Non è un saggio e come romanzo di sicuro è uno di quelli in cui trama e i personaggi sono surreali: è infatti poco ma sicuro, che nulla sarebbe potuto accadere come Thaisa Frank (vincitrice di due Pen award e docente di scrittura creativa a San Francisco) c’ha raccontato. Esperimento che non può dirsi però isolato dato che Train de vie e Bastardi senza gloria usano il paradossale per narrare il nazismo.
La storia è quella tragica, dolente e terribile della guerra e ha come sottofondo neanche troppo ‘celato’ la Germania, degli anni ’40. Un gruppo di ebrei intellettuali e poliglotti viene sequestrato e tenuto nascosto in un sotterraneo segreto.
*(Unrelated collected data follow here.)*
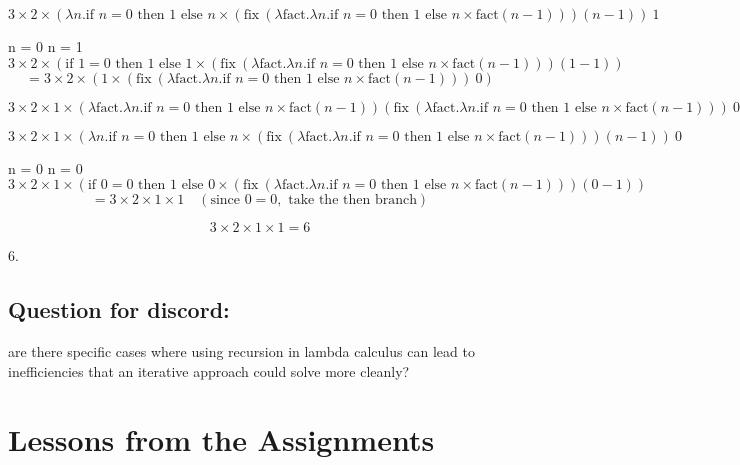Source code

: \documentclass{article}
\theoremstyle{theorem}
\theoremstyle{definition}
\theoremstyle{remark}
\begin{document}
\[
3 \times 2 \times (\lambda n. \text{if } n = 0 \text{ then } 1 \text{ else } n \times (\text{fix} \ (\lambda \text{fact}. \lambda n. \text{if } n = 0 \text{ then } 1 \text{ else } n \times \text{fact}(n - 1))) (n - 1)) \ 1
\]

  n = 0  n = 1
\[
3 \times 2 \times (\text{if } 1 = 0 \text{ then } 1 \text{ else } 1 \times (\text{fix} \ (\lambda \text{fact}. \lambda n. \text{if } n = 0 \text{ then } 1 \text{ else } n \times \text{fact}(n - 1))) (1 - 1))
\]
\[
= 3 \times 2 \times (1 \times (\text{fix} \ (\lambda \text{fact}. \lambda n. \text{if } n = 0 \text{ then } 1 \text{ else } n \times \text{fact}(n - 1))) \ 0)
\]

  
\[
3 \times 2 \times 1 \times (\lambda \text{fact}. \lambda n. \text{if } n = 0 \text{ then } 1 \text{ else } n \times \text{fact}(n - 1)) (\text{fix} \ (\lambda \text{fact}. \lambda n. \text{if } n = 0 \text{ then } 1 \text{ else } n \times \text{fact}(n - 1))) \ 0
\]

\[
3 \times 2 \times 1 \times (\lambda n. \text{if } n = 0 \text{ then } 1 \text{ else } n \times (\text{fix} \ (\lambda \text{fact}. \lambda n. \text{if } n = 0 \text{ then } 1 \text{ else } n \times \text{fact}(n - 1))) (n - 1)) \ 0
\]

  n = 0  n = 0
\[
3 \times 2 \times 1 \times (\text{if } 0 = 0 \text{ then } 1 \text{ else } 0 \times (\text{fix} \ (\lambda \text{fact}. \lambda n. \text{if } n = 0 \text{ then } 1 \text{ else } n \times \text{fact}(n - 1))) (0 - 1))
\]
\[
= 3 \times 2 \times 1 \times 1 \quad (\text{since } 0 = 0, \text{ take the } \text{then} \text{ branch})
\]

\[
3 \times 2 \times 1 \times 1 = 6
\]

 6.

\subsection*{Question for discord:}
are there specific cases where using recursion in lambda calculus can lead to inefficiencies that an iterative approach could solve more cleanly?

  

\section{Lessons from the Assignments}
\end{document}
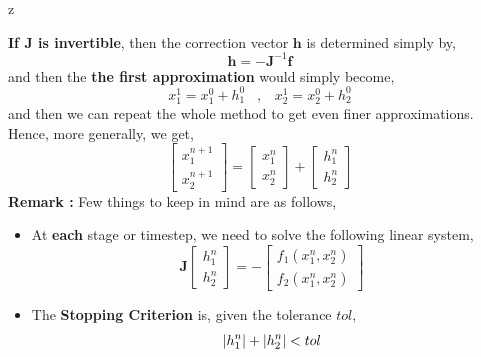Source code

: z\documentclass[a4paper,12pt,twoside]{book}
\newcommand{\nll}[0]{\newline\newline}
\DeclarePairedDelimiter\abs{\lvert}{\rvert}
\begin{document}
\textbf{If $\mathbf{J}$ is invertible}, then the correction vector $\mathbf{h}$ is determined simply by,
\[ \boxed{\mathbf{h} = - \mathbf{J}^{-1} \mathbf{f} }\]
and then the \textbf{the first approximation} would simply become,
\[\boxed{x_1^1 = x_1^0 + h_1^0 \;\;\;, \;\;\; x_2^1 = x_2^0 + h_2^0}\]
and then we can repeat the whole method to get even finer approximations. Hence, more generally, we get,
\[ \begin{bmatrix} x_1^{n+1} \\ x_2^{n+1}\end{bmatrix} =  \begin{bmatrix} x_1^{n} \\ x_2^{n}\end{bmatrix} + \begin{bmatrix} h_1^{n} \\ h_2^{n}\end{bmatrix}\]
\nll
\textbf{Remark : } Few things to keep in mind are as follows,
\begin{itemize}
    \item {At \textbf{each} stage or timestep, we need to solve the following linear system,
    \[ \mathbf{J}  \begin{bmatrix} h_1^n \\ h_2^n \end{bmatrix} = - \begin{bmatrix} f_1(x_1^n, x_2^n)\\f_2(x_1^n, x_2^n)
        \end{bmatrix} \]
    }
    \item{The \textbf{Stopping Criterion} is, given the tolerance $tol$,
    \[ \abs{h_1^n} + \abs{h_2^n} < tol \]
    }
\end{itemize}
\end{document}
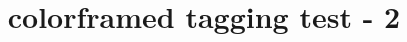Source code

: \documentclass{article}
\title{colorframed tagging test - 2}
\begin{document}
\begin{framed}
\kant[1-6]
\end{framed}
\end{document}
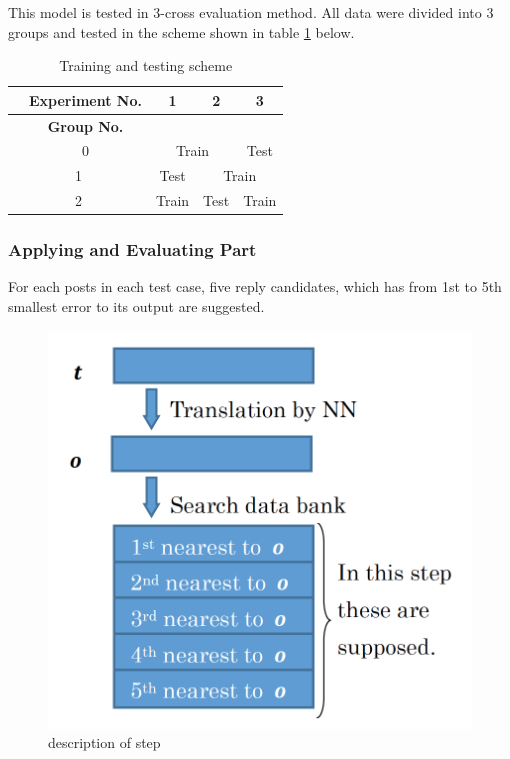 \documentclass{../style/sig-alternate}
\begin{document}
This model is tested in 3-cross evaluation method.
All data were divided into 3 groups and tested in the scheme shown in table \ref{tab:testing_scheme} below.

\begin{table}[h!]
  \centering
  \caption{Training and testing scheme}
  \label{tab:testing_scheme}
  \begin{tabular}{|c|c|c|c|} \hline
    　{\bf Experiment No.} & 1 & 2 & 3 \\ \hline
    　{\bf Group No.} & & & \\ \hline
    　0 & \multicolumn{2}{|c|}{Train} & Test \\ \hline
    1 & Test & \multicolumn{2}{|c|}{Train} \\ \hline
    2 & Train & Test & Train \\ \hline
  \end{tabular}
\end{table}

\subsubsection{Applying and Evaluating Part}
\label{sec:applying}

For each posts in each test case, five reply candidates, which has from 1st to 5th smallest error to its output are suggested.

\begin{figure}[h!]
 \begin{center}
  \includegraphics[width=120mm,bb=0 0 616 579]{../img/peter_fig01.png}
  \end{center}
  \caption{description of step}
  \label{fig:applying}
\end{figure}
\end{document}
A questi è affidato il compito – faticoso e lacerante – di rispondere con lettere rassicuranti a chi è in cerca dei propri cari ‘scomparsi’ e che con molta probabilità sono morti.
Tale servizio è stato stabilito e dunque voluto da Himmler che pensa sia necessario placare le ire e il tormento dei defunti. In questa impresa inoltre è sostenuto da Goebbels e non necessariamente per una ragione esoterica bensì perchè la burocrazia gli appartiene completamente e perchè ogni missiva abbia il suo avvallo burocratico. A capo dello strano ufficio c’è però un tedesco che ha a cuore la vita dei deportati e cerca di salvarne il più possibile, aiutato dalla donna che ama, Ellie, che presenta una doppia identità.
Quando giunge una lettera di Heidegger al suo ottico nonchè amico ed ex collega universitario, deportato ad Auschwitz, Goebbels vuole una risposta filosofica che sia all’altezza e colmi il suo vuoto. Che fare dunque? E’ possibile far uscire, è giusto dare la possibilità a qualcuno di uscire dall’inferno?
Il romanzo presenta decisamente molti nonsense ma non per questo manca di essere acuto, intenso, commovente, capace di toccare profondamente le corde emotive di ognuno di noi.